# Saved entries

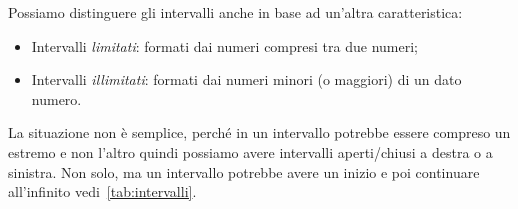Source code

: Possiamo distinguere gli intervalli anche in base ad un'altra caratteristica:

\begin{itemize} [noitemsep]
 \item Intervalli \emph{limitati}: formati dai numeri compresi tra due numeri;
 \item Intervalli \emph{illimitati}: formati dai numeri minori (o maggiori) di
  un dato numero.
\end{itemize}

% 

La situazione non è semplice, perché in un intervallo potrebbe essere 
compreso un estremo e non l'altro quindi possiamo avere intervalli 
aperti/chiusi a destra o a sinistra. 
Non solo, ma un intervallo potrebbe avere un inizio e poi continuare 
all'infinito vedi~\ref{tab:intervalli}.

# What is being asked
Leave out the pictures. Transcribe only the lines above, from the first through the one that contains "aperti/chiusi a destra o a sinistra.".

# Problem solution
Source code

: Possiamo distinguere gli intervalli anche in base ad un'altra caratteristica:

\begin{itemize} [noitemsep]
 \item Intervalli \emph{limitati}: formati dai numeri compresi tra due numeri;
 \item Intervalli \emph{illimitati}: formati dai numeri minori (o maggiori) di
  un dato numero.
\end{itemize}

% 

La situazione non è semplice, perché in un intervallo potrebbe essere 
compreso un estremo e non l'altro quindi possiamo avere intervalli 
aperti/chiusi a destra o a sinistra. 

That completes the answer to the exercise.